— WORK REQUEST —
Copy each line of the data below, character for character.

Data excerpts
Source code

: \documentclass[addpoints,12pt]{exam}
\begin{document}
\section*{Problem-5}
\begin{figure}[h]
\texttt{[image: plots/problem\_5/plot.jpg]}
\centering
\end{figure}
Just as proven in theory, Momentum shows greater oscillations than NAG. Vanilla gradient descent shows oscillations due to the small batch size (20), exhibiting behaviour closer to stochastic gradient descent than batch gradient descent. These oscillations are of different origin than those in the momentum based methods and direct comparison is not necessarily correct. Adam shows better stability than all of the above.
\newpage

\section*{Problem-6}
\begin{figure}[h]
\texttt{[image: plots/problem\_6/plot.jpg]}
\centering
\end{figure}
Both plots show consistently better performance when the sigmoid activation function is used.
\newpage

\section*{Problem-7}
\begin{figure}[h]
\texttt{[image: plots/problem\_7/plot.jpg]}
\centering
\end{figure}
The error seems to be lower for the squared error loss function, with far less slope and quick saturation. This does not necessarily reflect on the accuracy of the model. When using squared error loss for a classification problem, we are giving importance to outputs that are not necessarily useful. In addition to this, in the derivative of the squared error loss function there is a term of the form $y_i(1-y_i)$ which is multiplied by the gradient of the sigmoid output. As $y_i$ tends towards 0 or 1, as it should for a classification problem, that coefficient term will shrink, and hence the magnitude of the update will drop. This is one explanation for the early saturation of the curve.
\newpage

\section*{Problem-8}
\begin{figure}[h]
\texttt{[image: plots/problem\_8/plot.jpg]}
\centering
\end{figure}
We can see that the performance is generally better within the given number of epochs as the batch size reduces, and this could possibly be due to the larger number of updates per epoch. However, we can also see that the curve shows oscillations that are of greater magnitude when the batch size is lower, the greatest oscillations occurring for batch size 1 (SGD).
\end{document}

— WRITTEN ANSWER —
Source code

: \documentclass[addpoints,12pt]{exam}
\begin{document}
\section*{Problem-5}
\begin{figure}[h]
\texttt{[image: plots/problem\_5/plot.jpg]}
\centering
\end{figure}
Just as proven in theory, Momentum shows greater oscillations than NAG. Vanilla gradient descent shows oscillations due to the small batch size (20), exhibiting behaviour closer to stochastic gradient descent than batch gradient descent. These oscillations are of different origin than those in the momentum based methods and direct comparison is not necessarily correct. Adam shows better stability than all of the above.
\newpage

\section*{Problem-6}
\begin{figure}[h]
\texttt{[image: plots/problem\_6/plot.jpg]}
\centering
\end{figure}
Both plots show consistently better performance when the sigmoid activation function is used.
\newpage

\section*{Problem-7}
\begin{figure}[h]
\texttt{[image: plots/problem\_7/plot.jpg]}
\centering
\end{figure}
The error seems to be lower for the squared error loss function, with far less slope and quick saturation. This does not necessarily reflect on the accuracy of the model. When using squared error loss for a classification problem, we are giving importance to outputs that are not necessarily useful. In addition to this, in the derivative of the squared error loss function there is a term of the form $y_i(1-y_i)$ which is multiplied by the gradient of the sigmoid output. As $y_i$ tends towards 0 or 1, as it should for a classification problem, that coefficient term will shrink, and hence the magnitude of the update will drop. This is one explanation for the early saturation of the curve.
\newpage

\section*{Problem-8}
\begin{figure}[h]
\texttt{[image: plots/problem\_8/plot.jpg]}
\centering
\end{figure}
We can see that the performance is generally better within the given number of epochs as the batch size reduces, and this could possibly be due to the larger number of updates per epoch. However, we can also see that the curve shows oscillations that are of greater magnitude when the batch size is lower, the greatest oscillations occurring for batch size 1 (SGD).
\end{document}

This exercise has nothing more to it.